Inoltre, se da un lato i giudici e i procuratori schierati ideologicamente e amici della Planned Parenthood si sono accaniti contro Daleiden, dall’altro durante i processi emergono rivelazioni scioccanti da parte dei testimoni che hanno deposto contro la coppia di giornalisti. Per esempio, un medico abortista ha ammesso di aver regolarmente ucciso bambini in utero con digossina oltre i termini consentiti dalla legge, per prevenire – a suo dire – quello che ha chiamato il “più grande disastro”, cioè l’aborto di un bambino vivo; una ostetrica ha ammesso di sapere che un suo partner commerciale traeva profitto dal commercio di parti del corpo di bambini abortiti; un altro operatore sanitario ha ammesso di aver venduto cuoricini e teste di bambini intatte e persino corpicini interi di piccoli abortiti.

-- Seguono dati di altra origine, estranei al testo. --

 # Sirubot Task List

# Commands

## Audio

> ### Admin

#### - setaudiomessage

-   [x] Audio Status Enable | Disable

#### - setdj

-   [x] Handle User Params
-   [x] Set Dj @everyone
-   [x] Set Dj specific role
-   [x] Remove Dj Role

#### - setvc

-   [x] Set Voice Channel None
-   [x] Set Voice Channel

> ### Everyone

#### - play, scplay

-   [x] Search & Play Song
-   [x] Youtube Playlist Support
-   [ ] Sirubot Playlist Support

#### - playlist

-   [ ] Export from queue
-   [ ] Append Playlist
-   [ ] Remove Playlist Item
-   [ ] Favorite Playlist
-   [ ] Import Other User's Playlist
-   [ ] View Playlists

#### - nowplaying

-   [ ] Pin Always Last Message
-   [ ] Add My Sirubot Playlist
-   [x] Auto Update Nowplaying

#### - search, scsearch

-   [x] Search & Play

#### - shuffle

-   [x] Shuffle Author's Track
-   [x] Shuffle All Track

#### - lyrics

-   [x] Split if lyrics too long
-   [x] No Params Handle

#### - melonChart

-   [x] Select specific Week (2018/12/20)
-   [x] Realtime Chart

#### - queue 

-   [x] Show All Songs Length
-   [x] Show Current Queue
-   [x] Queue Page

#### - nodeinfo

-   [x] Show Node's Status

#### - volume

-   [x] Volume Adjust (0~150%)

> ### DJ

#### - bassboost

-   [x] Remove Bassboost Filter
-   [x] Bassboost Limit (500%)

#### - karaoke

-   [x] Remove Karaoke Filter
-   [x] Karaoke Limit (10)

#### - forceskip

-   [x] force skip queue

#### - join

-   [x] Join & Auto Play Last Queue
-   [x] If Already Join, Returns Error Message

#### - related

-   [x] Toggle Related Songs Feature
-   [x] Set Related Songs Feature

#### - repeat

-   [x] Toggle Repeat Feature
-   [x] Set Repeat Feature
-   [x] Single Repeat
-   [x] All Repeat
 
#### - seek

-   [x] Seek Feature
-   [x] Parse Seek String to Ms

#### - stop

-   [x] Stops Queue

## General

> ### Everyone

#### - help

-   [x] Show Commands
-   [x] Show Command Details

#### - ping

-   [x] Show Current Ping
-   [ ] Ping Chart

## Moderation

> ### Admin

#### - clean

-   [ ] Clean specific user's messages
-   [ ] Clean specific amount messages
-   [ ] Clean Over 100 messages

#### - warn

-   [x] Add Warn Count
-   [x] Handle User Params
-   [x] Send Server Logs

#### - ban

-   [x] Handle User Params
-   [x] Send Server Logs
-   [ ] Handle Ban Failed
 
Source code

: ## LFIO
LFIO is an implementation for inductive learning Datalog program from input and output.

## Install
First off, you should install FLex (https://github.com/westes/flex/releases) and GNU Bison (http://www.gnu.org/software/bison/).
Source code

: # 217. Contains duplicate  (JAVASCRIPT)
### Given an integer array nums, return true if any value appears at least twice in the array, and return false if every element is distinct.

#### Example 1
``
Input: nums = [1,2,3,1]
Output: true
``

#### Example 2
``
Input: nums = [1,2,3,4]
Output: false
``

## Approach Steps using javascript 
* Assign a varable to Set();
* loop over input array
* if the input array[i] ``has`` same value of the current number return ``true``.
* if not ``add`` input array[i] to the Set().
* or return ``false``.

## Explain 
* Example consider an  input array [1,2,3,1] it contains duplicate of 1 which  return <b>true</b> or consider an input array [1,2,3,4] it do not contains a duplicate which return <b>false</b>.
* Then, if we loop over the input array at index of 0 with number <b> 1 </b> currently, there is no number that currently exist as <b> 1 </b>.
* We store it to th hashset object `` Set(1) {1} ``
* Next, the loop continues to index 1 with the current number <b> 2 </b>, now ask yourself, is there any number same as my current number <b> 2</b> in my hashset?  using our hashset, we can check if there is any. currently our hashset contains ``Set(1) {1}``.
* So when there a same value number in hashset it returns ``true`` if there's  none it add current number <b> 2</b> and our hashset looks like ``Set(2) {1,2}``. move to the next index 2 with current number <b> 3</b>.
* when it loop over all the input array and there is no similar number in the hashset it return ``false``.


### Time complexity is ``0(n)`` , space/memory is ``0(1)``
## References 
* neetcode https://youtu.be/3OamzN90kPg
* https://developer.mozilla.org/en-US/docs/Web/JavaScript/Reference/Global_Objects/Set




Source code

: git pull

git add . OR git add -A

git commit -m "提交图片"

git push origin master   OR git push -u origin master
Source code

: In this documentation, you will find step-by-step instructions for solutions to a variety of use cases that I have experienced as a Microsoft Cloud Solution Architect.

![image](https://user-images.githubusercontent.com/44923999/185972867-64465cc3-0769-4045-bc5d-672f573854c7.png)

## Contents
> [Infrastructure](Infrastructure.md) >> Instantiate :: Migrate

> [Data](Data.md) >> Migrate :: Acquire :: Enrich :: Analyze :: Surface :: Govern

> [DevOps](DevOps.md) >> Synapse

«Questa battaglia per i diritti di libertà protetti dal Primo Emendamento e il diritto delle persone di sapere cose che l’industria dell’aborto sta cercando disperatamente di nascondere è tutt’altro che finita», ha dichiarato Brejcha con fiducia e risolutezza. I milioni di dollari che l’industria dell’aborto ha speso negli ultimi cinque anni nello sforzo di mettere a tacere la verità non riusciranno a nascondere ancora ai cittadini americani questi orribili crimini che si vogliono tenere nascosti con ogni mezzo: la verità e il bene prevarranno.